## WORK INSTRUCTION
What you produce should be every line from the data that includes "less".

________________

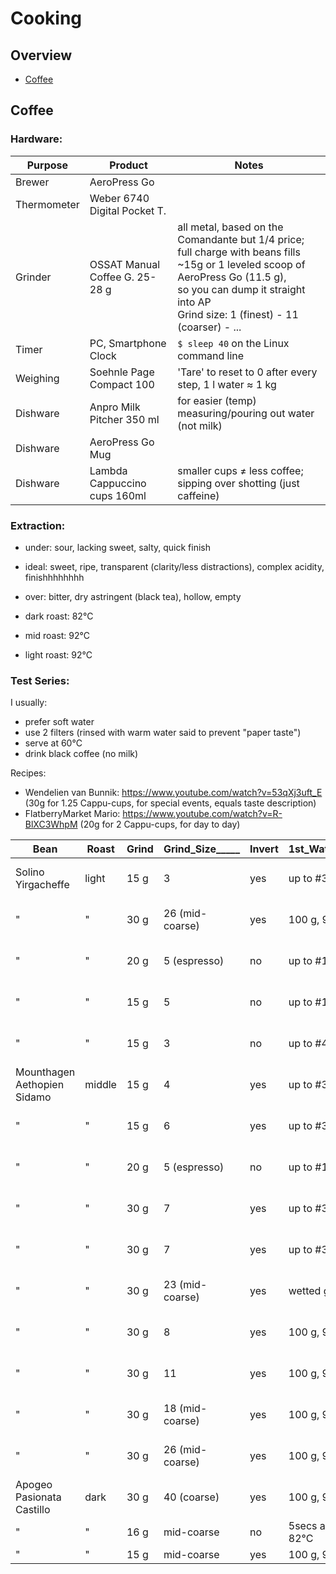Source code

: # Cooking

## Overview

- [Coffee](#coffee)


## Coffee

### Hardware:

| Purpose              | Product                        | Notes
|----------------------|--------------------------------|---------------------------------
| Brewer               | AeroPress Go                   | 
| Thermometer          | Weber 6740 Digital Pocket T.   | 
| Grinder              | OSSAT Manual Coffee G. 25-28 g | all metal, based on the Comandante but 1/4 price; <br>full charge with beans fills ~15g or 1 leveled scoop of AeroPress Go (11.5 g), <br> so you can dump it straight into AP<br>Grind size: 1 (finest) - 11 (coarser) - ...
| Timer                | PC, Smartphone Clock           | `$ sleep 40` on the Linux command line
| Weighing             | Soehnle Page Compact 100       | 'Tare' to reset to 0 after every step, 1 l water &thickapprox; 1 kg 
| Dishware             | Anpro Milk Pitcher 350 ml      | for easier (temp) measuring/pouring out water (not milk)
| Dishware             | AeroPress Go Mug               |
| Dishware             | Lambda Cappuccino cups 160ml   | smaller cups &ne; less coffee; sipping over shotting (just caffeine)


### Extraction:
- under: sour, lacking sweet, salty, quick finish
- ideal: sweet, ripe, transparent (clarity/less distractions), complex acidity, finishhhhhhhh
- over: bitter, dry astringent (black tea), hollow, empty

- dark  roast: 82&deg;C
- mid   roast: 92&deg;C
- light roast: 92&deg;C


### Test Series:

I usually:
- prefer soft water
- use 2 filters (rinsed with warm water said to prevent "paper taste")
- serve at 60&deg;C
- drink black coffee (no milk)

Recipes:
- Wendelien van Bunnik: https://www.youtube.com/watch?v=53qXj3uft_E   (30g for 1.25 Cappu-cups, for special events, equals taste description)
- FlatberryMarket Mario: https://www.youtube.com/watch?v=R-BlXC3WhpM  (20g for 2 Cappu-cups, for day to day)


| Bean                         | Roast  | Grind | Grind_Size_____ | Invert | 1st_Water_in_Chamber__ | Bloom | Stiring_____________ | 2nd_Water_Chamber | Brew_Time_________________ | Dilute           | Subjective____________________________________________________
|------------------------------|--------|-------|-----------------|--------|------------------------|-------|----------------------|-------------------|----------------------------|------------------|--------------------
| Solino Yirgacheffe           | light  | 15 g  | 3               | yes    | up to #3, 85&deg;C     | ?     | ?                    | 0                 | 50 s open                  | to 2/3, 83&deg;C | &starf;&starf;&star;&star;&star;  quality but too light for me
| "                            | "      | 30 g  | 26 (mid-coarse) | yes    | 100 g, 92&deg;C        | 0     | 20x strong pre-brew  | 0                 | 40 s closed, no excess air | 120 g,  92&deg;C | &starf;&starf;&starf;&starf;&star; Wendelien van Bunnik recipe
| "                            | "      | 20 g  | 5  (espresso)   | no     | up to #1.5,  92&deg;C  | 20 s  | 10 s strong pre-brew | 0                 | 0, hard pressure           | to 1/2, 92&deg;C | &starf;&starf;&starf;&starf;&star;  
| "                            | "      | 15 g  | 5               | no     | up to #1.5, 92&deg;C   | 20s   | 10s strong pre-brew  | 0                 | 0, hard pressure           | to 1/2, 92&deg;C | &starf;&starf;&starf;&#x2bea;&star; 
| "                            | "      | 15 g  | 3               | no     | up to #4, 97&deg;C     | 45s   | swirly water pouring | 0                 | 0, slow pressure (40s)     | to 1/2. 92&deg;C | sour
| Mounthagen Aethopien Sidamo  | middle | 15 g  | 4               | yes    | up to #3, 90&deg;C     | 0     | 10 s slow pre-brew   | 0                 | 50 s open                  | to 2/3, 83&deg;C | &starf;&starf;&star;&star;&star;
| "                            | "      | 15 g  | 6               | yes    | up to #3, 93&deg;C     | 0     | 10 s slow pre-brew   | 0                 | 40 s open                  | to 2/3, 83&deg;C | &starf;&starf;&starf;&star;&star; ok for me, too weak for mom
| "                            | "      | 20 g  | 5  (espresso)   | no     | up to #1.5,  92&deg;C  | 20 s  | 10 s strong pre-brew | 0                 | 0, hard pressure           | to 1/2, 92&deg;C | &starf;&starf;&starf;&starf;&star; mild but ok, quick finish though
| "                            | "      | 30 g  | 7               | yes    | up to #3, 93&deg;C     | 0     | 10 s slow pre-brew   | 0                | 40 s open                  | to 2/3, 83&deg;C | &starf;&starf;&starf;&starf;&star;
| "                            | "      | 30 g  | 7               | yes    | up to #3, 83&deg;C     | 0     | 10 s slow pre-brew   | 0                 | 40 s open                  | to 2/3, 83&deg;C | &starf;&star;&star;&star;&star;   somehwat sour
| "                            | "      | 30 g  | 23 (mid-coarse) | yes    | wetted grind, 97&deg;C | 30 s  | 3 stirs   pre-brew   | to top            | 90 s closed                | to 1/2, 83&deg;C | &starf;&starf;&starf;&star;&star; flowery?
| "                            | "      | 30 g  | 8               | yes    | 100 g, 97&deg;C        | 0     | 20 s slow post-brew  | 0                 | 20 s open                  | to 2/3, 83&deg;C | &starf;&starf;&starf;&starf;&star; 
| "                            | "      | 30 g  | 11              | yes    | 100 g, 97&deg;C        | 0     | 20 s slow post-brew  | 0                 | 20 s open                  | to 2/3, 83&deg;C | &starf;&starf;&starf;&#x2bea;&star; 
| "                            | "      | 30 g  | 18 (mid-coarse) | yes    | 100 g, 97&deg;C        | 0     | 20 s slow post-brew  | 0                 | 20 s open                  | to 1/2, 83&deg;C | &starf;&starf;&starf;&#x2bea;&star; 
| "                            | "      | 30 g  | 26 (mid-coarse) | yes    | 100 g, 92&deg;C        | 0     | 20x strong pre-brew  | 0                 | 40 s closed, no excess air | 120 g,  92&deg;C | &starf;&starf;&starf;&starf;&star; Wendelien van Bunnik recipe
| Apogeo Pasionata Castillo    | dark   | 30 g  | 40 (coarse)     | yes    | 100 g, 92&deg;C        | 0     | 20x strong pre-brew  | 0                 | 40 s closed, no excess air | 120 g,  92&deg;C | &starf;&starf;&starf;&star;&star; Wendelien van Bunnik recipe, many notes, pretty strong, shocolate (texture) dominates
| "                            | "      | 16 g  | mid-coarse      | no     | 5secs agitate, to #2, 82&deg;C | 20 s  | no           | to #3             | 55 s closed (plunger)      | no               | &starf;&starf;&starf;&star;&star; lighter, citrus notes dominate, less shcoloate
| "                            | "      | 15 g  | mid-coarse      | yes    | 100 g, 90&deg;C, stir  | 30 s  | stir again           | 80 g              | 210 s closed               | no               | &starf;&starf;&star;&star;&star; nothing special, somewhat sour










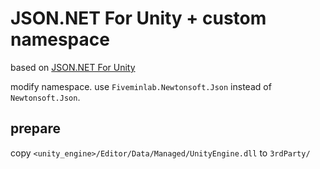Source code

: # JSON.NET For Unity + custom namespace

based on [JSON.NET For Unity](https://assetstore.unity.com/packages/tools/input-management/json-net-for-unity-11347)

modify namespace. use `Fiveminlab.Newtonsoft.Json` instead of `Newtonsoft.Json`.

## prepare

copy `<unity_engine>/Editor/Data/Managed/UnityEngine.dll` to `3rdParty/`



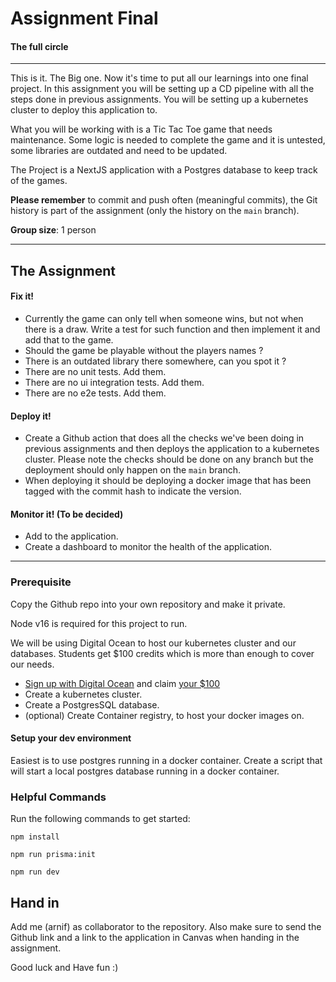 # Assignment Final

#### The full circle

---

This is it. The Big one. Now it's time to put all our learnings into one final project. In this assignment you will be setting up a CD pipeline with all the steps done in previous assignments. You will be setting up a kubernetes cluster to deploy this application to.

What you will be working with is a Tic Tac Toe game that needs maintenance. Some logic is needed to complete the game and it is untested, some libraries are outdated and need to be updated.

The Project is a NextJS application with a Postgres database to keep track of the games.

**Please remember** to commit and push often (meaningful commits), the Git history is part of the assignment (only the history on the `main` branch).

**Group size**: 1 person

---

## The Assignment

#### **Fix it!**

- Currently the game can only tell when someone wins, but not when there is a draw. Write a test for such function and then implement it and add that to the game.
- Should the game be playable without the players names ?
- There is an outdated library there somewhere, can you spot it ?
- There are no unit tests. Add them.
- There are no ui integration tests. Add them.
- There are no e2e tests. Add them.

#### **Deploy it!**

- Create a Github action that does all the checks we've been doing in previous assignments and then deploys the application to a kubernetes cluster. Please note the checks should be done on any branch but the deployment should only happen on the `main` branch.
- When deploying it should be deploying a docker image that has been tagged with the commit hash to indicate the version.


#### **Monitor it!** (To be decided)

- Add <INSERT MONITORING TOOL> to the application.
- Create a dashboard to monitor the health of the application.

---

### Prerequisite

Copy the Github repo into your own repository and make it private.

Node v16 is required for this project to run.

We will be using Digital Ocean to host our kubernetes cluster and our databases. Students get $100 credits which is more than enough to cover our needs.

- [Sign up with Digital Ocean](https://www.digitalocean.com/) and claim [your $100](https://education.github.com/pack)
- Create a kubernetes cluster.
- Create a PostgresSQL database.
- (optional) Create Container registry, to host your docker images on.

#### Setup your dev environment

Easiest is to use postgres running in a docker container. Create a script that will start a local postgres database running in a docker container.

### Helpful Commands

Run the following commands to get started:

`npm install`

`npm run prisma:init` 

`npm run dev`


## Hand in

Add me (arnif) as collaborator to the repository. Also make sure to send the Github link and a link to the application in Canvas when handing in the assignment.



Good luck and Have fun :)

________________

## SOLUTION
| Dishware             | Lambda Cappuccino cups 160ml   | smaller cups &ne; less coffee; sipping over shotting (just caffeine)
- ideal: sweet, ripe, transparent (clarity/less distractions), complex acidity, finishhhhhhhh
| "                            | "      | 16 g  | mid-coarse      | no     | 5secs agitate, to #2, 82&deg;C | 20 s  | no           | to #3             | 55 s closed (plunger)      | no               | &starf;&starf;&starf;&star;&star; lighter, citrus notes dominate, less shcoloate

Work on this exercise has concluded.